[Required action]
Every line in the records below that holds "Bayesian" must be identified and copied.

Source texts of formatted documents
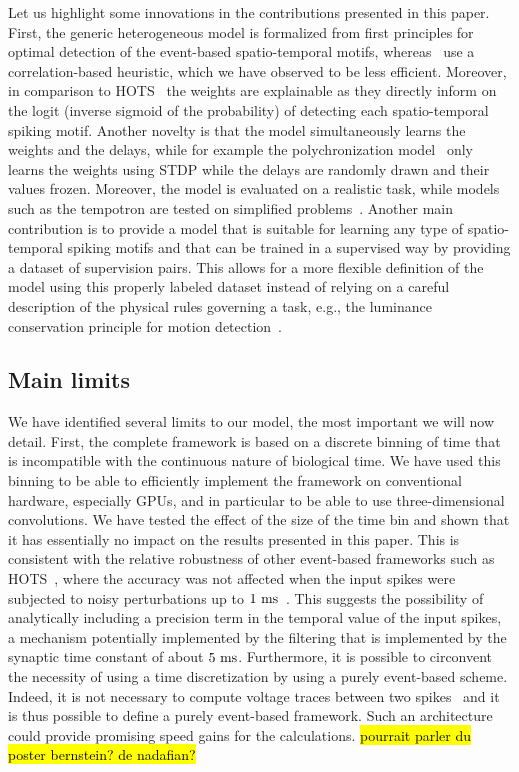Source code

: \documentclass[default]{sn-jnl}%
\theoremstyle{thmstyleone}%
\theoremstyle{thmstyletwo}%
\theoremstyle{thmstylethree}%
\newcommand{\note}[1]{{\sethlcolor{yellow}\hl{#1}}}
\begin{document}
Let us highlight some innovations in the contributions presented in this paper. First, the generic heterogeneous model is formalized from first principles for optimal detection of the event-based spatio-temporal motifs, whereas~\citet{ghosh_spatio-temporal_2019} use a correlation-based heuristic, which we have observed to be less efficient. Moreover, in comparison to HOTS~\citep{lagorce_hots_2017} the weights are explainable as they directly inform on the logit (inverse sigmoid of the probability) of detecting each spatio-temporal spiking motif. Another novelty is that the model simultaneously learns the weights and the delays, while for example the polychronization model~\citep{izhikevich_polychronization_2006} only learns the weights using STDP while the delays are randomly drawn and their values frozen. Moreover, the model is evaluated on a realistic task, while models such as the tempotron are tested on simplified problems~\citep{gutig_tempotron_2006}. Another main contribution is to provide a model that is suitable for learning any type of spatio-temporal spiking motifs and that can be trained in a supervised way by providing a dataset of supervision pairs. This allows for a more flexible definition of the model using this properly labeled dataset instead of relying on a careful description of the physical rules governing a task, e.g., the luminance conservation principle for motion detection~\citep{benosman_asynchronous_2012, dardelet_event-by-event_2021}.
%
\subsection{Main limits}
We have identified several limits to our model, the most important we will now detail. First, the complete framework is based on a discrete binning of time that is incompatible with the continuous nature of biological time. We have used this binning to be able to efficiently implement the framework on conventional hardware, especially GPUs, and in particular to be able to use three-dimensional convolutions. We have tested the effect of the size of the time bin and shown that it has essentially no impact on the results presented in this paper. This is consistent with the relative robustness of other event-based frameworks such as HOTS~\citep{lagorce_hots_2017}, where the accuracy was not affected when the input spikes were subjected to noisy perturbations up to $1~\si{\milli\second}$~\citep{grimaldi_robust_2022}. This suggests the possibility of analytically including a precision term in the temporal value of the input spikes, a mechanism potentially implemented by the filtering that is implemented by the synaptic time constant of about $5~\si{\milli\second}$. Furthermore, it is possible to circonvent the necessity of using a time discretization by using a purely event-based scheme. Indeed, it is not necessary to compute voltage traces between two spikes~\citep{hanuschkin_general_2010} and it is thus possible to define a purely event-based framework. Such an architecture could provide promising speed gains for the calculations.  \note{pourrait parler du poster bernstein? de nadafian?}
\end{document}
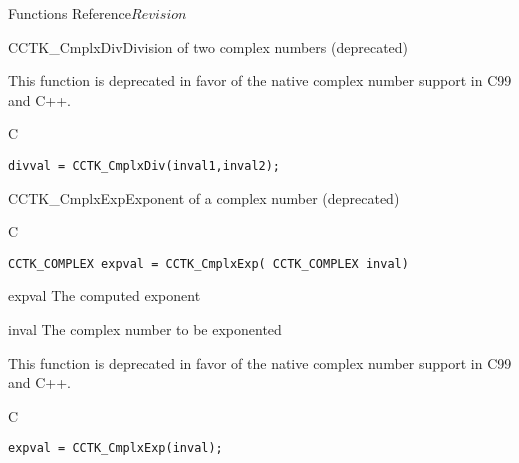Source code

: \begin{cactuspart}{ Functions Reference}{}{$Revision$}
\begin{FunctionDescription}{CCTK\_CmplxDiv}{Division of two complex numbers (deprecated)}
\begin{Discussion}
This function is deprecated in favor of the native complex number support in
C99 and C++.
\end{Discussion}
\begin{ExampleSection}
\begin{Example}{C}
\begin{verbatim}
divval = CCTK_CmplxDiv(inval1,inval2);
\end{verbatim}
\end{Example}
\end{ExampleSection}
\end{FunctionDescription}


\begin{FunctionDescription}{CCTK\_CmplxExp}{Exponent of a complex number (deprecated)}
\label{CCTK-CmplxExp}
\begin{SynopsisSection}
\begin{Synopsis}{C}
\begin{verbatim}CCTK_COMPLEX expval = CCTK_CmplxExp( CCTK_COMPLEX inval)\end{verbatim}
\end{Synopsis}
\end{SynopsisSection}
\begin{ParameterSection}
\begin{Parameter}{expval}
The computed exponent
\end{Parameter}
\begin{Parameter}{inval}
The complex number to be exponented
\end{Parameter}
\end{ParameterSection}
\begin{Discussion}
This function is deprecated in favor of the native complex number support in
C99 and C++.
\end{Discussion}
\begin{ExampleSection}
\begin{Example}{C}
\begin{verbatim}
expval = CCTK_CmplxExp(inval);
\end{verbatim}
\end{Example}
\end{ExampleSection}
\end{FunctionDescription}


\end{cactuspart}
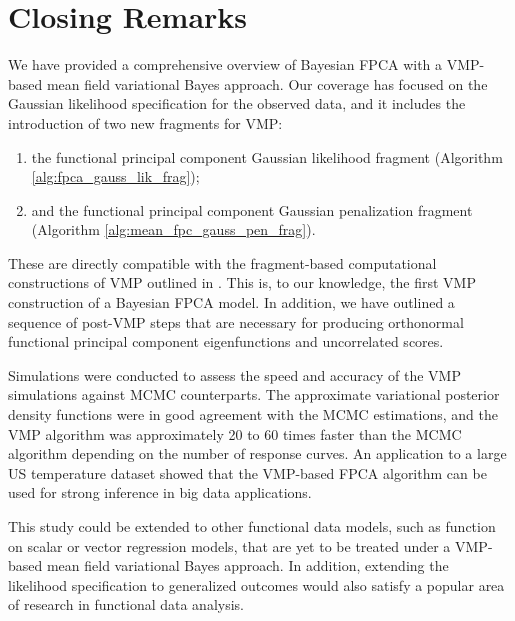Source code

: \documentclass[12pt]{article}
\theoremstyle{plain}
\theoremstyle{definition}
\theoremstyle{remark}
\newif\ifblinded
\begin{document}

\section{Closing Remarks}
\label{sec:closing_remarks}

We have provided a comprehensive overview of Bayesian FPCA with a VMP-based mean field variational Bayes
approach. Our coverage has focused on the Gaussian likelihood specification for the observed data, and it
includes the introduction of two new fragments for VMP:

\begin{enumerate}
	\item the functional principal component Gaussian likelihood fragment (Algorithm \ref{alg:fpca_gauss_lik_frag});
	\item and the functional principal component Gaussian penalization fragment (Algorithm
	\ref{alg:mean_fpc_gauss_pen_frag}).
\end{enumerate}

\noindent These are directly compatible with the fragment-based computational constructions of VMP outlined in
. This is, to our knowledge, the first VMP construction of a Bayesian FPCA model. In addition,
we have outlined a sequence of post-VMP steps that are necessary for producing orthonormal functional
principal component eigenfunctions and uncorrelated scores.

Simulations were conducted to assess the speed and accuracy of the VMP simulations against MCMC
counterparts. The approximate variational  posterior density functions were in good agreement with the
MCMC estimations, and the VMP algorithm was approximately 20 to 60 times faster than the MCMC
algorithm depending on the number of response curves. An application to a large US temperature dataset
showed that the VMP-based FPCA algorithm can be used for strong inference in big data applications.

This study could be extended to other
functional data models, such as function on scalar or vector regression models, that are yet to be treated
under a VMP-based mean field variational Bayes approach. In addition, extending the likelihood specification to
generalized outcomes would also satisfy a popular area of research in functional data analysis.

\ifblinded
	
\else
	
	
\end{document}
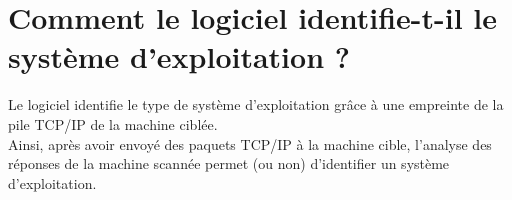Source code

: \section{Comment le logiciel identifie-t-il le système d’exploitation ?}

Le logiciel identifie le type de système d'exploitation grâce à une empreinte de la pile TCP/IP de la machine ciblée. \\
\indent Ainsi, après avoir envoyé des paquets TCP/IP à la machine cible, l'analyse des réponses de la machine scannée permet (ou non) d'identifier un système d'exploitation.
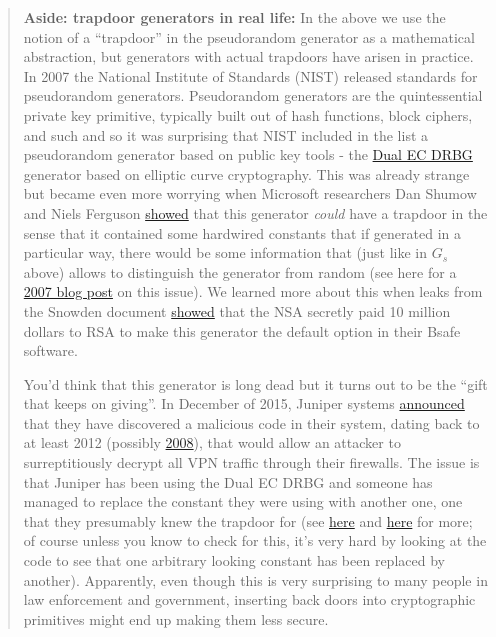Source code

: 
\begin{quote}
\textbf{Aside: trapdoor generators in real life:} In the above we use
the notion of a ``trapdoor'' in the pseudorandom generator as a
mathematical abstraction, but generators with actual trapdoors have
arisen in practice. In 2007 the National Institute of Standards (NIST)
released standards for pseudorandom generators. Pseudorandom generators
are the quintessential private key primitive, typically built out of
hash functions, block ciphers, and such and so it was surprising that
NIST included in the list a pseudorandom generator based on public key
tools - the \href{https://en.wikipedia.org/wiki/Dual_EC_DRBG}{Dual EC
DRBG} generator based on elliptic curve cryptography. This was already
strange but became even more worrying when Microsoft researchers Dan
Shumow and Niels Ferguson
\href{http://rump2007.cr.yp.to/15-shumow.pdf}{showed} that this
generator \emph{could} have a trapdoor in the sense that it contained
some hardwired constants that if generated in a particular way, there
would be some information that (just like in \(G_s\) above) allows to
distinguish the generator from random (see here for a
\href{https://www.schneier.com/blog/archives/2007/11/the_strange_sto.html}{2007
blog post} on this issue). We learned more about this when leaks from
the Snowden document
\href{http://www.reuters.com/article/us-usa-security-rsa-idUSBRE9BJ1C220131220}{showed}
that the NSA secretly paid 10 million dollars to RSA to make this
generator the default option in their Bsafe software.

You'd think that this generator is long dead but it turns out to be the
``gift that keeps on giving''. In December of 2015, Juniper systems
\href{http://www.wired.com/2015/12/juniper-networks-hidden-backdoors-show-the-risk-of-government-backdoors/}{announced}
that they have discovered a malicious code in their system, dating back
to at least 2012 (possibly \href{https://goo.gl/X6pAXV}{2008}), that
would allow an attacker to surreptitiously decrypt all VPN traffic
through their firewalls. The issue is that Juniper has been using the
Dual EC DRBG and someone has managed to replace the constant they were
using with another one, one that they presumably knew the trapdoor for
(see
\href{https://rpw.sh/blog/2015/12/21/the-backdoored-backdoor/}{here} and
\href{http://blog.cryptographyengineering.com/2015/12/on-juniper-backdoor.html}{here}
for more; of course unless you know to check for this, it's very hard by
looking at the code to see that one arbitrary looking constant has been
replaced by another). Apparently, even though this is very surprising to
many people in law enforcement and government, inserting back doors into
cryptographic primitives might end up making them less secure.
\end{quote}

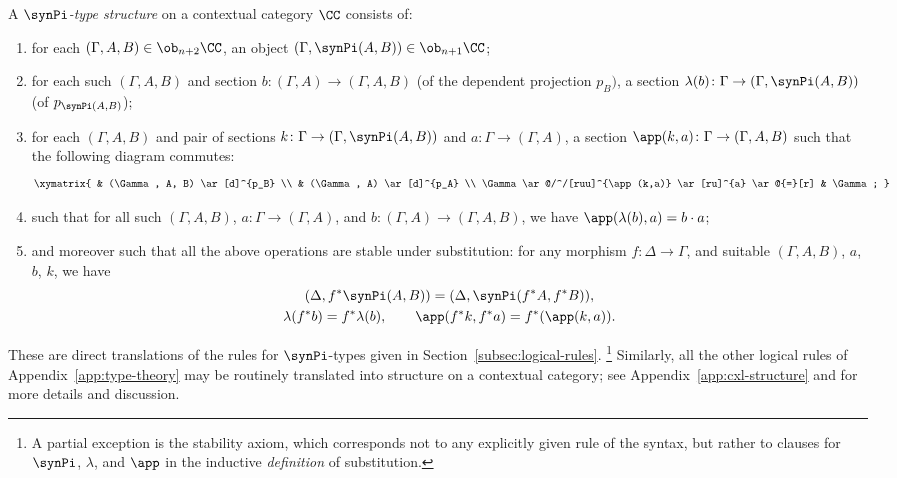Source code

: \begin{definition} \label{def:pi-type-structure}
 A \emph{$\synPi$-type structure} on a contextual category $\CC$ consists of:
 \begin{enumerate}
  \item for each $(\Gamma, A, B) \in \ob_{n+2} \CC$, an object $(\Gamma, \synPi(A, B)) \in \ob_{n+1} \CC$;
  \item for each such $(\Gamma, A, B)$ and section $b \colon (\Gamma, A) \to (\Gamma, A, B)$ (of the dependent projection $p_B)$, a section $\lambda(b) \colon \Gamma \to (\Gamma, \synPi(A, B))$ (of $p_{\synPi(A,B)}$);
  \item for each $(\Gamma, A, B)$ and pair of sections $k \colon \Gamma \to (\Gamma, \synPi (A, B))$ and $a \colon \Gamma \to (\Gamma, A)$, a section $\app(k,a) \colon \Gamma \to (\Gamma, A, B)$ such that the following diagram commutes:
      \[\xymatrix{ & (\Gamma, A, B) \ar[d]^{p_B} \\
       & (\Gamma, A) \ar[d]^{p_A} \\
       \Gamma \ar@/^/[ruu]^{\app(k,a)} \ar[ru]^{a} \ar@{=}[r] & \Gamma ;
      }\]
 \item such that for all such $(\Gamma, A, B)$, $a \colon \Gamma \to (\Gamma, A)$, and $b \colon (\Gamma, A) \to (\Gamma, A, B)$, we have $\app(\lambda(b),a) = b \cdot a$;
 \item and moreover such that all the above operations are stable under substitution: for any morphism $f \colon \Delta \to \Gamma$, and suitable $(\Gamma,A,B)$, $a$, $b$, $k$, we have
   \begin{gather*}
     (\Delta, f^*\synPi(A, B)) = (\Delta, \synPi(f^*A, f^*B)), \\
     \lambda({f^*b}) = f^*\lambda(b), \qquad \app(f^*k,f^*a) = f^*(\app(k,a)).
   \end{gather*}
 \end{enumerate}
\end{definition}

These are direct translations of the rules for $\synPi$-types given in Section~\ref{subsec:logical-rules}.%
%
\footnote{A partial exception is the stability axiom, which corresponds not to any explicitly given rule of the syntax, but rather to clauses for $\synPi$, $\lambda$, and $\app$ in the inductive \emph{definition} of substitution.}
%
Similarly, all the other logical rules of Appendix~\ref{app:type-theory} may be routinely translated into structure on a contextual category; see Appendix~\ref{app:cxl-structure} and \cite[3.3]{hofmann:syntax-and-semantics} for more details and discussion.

[Result of this exercise]
We have provided a comprehensive overview of Bayesian FPCA with a VMP-based mean field variational Bayes
. This is, to our knowledge, the first VMP construction of a Bayesian FPCA model. In addition,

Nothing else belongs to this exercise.